WHEN NAEO WOKE SHE was face-down on a soft bed with the pleasant tinkle of running water in her ears. The pain was still there, but as long as she stayed very, very still, it was bearable. Even then the fogginess remained – the numb, confused empty-mindedness that the Bla
ck always brought – but she was used to that. She just lay there, listened to the calming stream and thanked her lucky stars that she was still alive.
It was not long before she heard Amelie returning.
“I can’t believe you didn’t tell me!” she said, still some distance away.
“I thought you had enough on your plate just getting to know each other!” It was Tasker’s voice. “Anyway, I thought Naeo would’ve told you herself!”
“Well, that’s the point – she did have enough on her plate!” snapped Amelie. “You should’ve told me everything before I met her!”

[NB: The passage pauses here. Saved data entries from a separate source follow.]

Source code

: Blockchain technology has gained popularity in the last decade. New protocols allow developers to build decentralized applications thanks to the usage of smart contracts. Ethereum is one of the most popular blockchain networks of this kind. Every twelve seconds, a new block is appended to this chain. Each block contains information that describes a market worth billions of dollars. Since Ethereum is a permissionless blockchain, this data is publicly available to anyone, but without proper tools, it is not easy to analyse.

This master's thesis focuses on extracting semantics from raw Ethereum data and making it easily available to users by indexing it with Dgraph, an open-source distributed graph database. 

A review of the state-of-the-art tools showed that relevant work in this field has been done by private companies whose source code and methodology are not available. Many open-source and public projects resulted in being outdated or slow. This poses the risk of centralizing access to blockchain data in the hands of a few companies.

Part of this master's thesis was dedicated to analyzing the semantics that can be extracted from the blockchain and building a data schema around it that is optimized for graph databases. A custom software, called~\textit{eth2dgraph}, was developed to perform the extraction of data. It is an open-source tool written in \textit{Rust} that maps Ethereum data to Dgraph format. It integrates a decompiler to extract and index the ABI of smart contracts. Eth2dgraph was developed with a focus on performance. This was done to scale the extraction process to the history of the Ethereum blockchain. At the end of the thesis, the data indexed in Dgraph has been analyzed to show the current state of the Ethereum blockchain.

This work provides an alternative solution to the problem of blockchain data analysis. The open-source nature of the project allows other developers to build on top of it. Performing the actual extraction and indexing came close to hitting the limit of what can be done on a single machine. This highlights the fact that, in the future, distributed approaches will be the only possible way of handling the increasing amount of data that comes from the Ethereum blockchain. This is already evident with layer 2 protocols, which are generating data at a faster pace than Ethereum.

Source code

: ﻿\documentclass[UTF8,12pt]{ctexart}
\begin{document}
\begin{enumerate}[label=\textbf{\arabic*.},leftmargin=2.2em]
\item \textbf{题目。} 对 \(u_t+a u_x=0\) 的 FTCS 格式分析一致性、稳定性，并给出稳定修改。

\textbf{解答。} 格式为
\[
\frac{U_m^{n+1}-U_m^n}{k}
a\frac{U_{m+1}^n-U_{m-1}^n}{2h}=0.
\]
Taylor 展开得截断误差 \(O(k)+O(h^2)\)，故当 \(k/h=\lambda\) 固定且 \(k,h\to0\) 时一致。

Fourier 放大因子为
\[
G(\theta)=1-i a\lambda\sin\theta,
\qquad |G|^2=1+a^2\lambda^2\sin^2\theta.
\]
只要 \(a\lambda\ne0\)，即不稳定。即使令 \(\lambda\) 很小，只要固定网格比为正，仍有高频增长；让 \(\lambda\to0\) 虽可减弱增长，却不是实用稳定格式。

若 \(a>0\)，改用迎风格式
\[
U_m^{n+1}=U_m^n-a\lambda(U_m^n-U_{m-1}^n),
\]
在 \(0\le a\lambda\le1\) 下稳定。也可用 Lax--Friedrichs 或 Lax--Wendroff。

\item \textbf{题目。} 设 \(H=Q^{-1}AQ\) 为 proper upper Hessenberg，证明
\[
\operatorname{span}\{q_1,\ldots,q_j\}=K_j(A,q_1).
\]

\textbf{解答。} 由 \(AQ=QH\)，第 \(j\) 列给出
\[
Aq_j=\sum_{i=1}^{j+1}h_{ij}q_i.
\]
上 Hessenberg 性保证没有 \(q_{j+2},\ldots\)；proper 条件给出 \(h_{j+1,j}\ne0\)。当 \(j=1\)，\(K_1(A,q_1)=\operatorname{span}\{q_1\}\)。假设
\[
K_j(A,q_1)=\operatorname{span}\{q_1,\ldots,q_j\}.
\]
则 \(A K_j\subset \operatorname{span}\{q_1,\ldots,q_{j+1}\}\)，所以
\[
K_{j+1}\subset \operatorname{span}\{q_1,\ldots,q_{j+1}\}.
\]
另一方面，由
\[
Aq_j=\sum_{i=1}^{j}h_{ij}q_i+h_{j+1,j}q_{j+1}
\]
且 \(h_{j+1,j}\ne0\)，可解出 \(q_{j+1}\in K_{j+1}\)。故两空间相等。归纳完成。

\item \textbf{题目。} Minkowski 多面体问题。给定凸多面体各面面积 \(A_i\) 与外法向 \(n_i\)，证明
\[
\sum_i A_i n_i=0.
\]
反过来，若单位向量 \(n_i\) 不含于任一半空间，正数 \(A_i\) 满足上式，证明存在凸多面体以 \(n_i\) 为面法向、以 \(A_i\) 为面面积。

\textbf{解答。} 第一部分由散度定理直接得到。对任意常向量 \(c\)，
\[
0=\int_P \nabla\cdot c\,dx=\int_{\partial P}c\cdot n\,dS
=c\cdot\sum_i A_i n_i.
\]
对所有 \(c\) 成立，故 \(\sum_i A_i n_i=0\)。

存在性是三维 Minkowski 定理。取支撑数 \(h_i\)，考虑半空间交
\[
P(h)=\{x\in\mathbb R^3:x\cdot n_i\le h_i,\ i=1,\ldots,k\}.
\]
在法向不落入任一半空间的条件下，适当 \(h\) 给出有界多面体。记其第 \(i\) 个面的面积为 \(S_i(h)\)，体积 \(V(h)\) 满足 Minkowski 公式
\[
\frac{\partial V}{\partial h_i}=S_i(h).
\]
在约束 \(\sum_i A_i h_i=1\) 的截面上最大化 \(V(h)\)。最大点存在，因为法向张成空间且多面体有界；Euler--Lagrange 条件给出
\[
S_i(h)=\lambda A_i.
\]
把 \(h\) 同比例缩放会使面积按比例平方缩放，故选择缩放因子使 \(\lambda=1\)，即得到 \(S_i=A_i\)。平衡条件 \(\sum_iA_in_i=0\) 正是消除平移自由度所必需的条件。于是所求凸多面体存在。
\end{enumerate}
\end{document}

There was a silence. Naeo could hear them striding across the grass. She was suddenly aware of the cool air playing over her back and realised that her top was missing. She thought to try to cover herself, but when she remembered the pain, she decided not even to try.
“So you say it’s the Black?” said Amelie, just paces away now.
“Yes, that’s what she said.”
Amelie lowered her voice. “I’ve never seen anything like it,” she murmured. “It’s awful!”
They walked up in silence and put some things down on the grass at Naeo’s side. There was a white box with a red cross on its lid, and another wooden box containing some of the glass phials and bottles from the apothecary’s cabinet – the one Naeo had noticed at the entrance to the glen. Finally, Amelie laid down a large pestle and mortar, checked that she had everything and then looked up at Naeo.
“You’re awake!” she said, breaking into a smile. She reached up and drew Naeo’s hair away from her face. “You gave me quite a scare!”
Naeo tried to speak, but nothing came.
“Shush, you lie quietly now,” said Amelie in a soothing voice. “I’m going to give you something for the pain and then we’ll see what we can do about these wounds of yours.”
Naeo managed to shake her head a little. “Nothing …” she croaked, “… works.”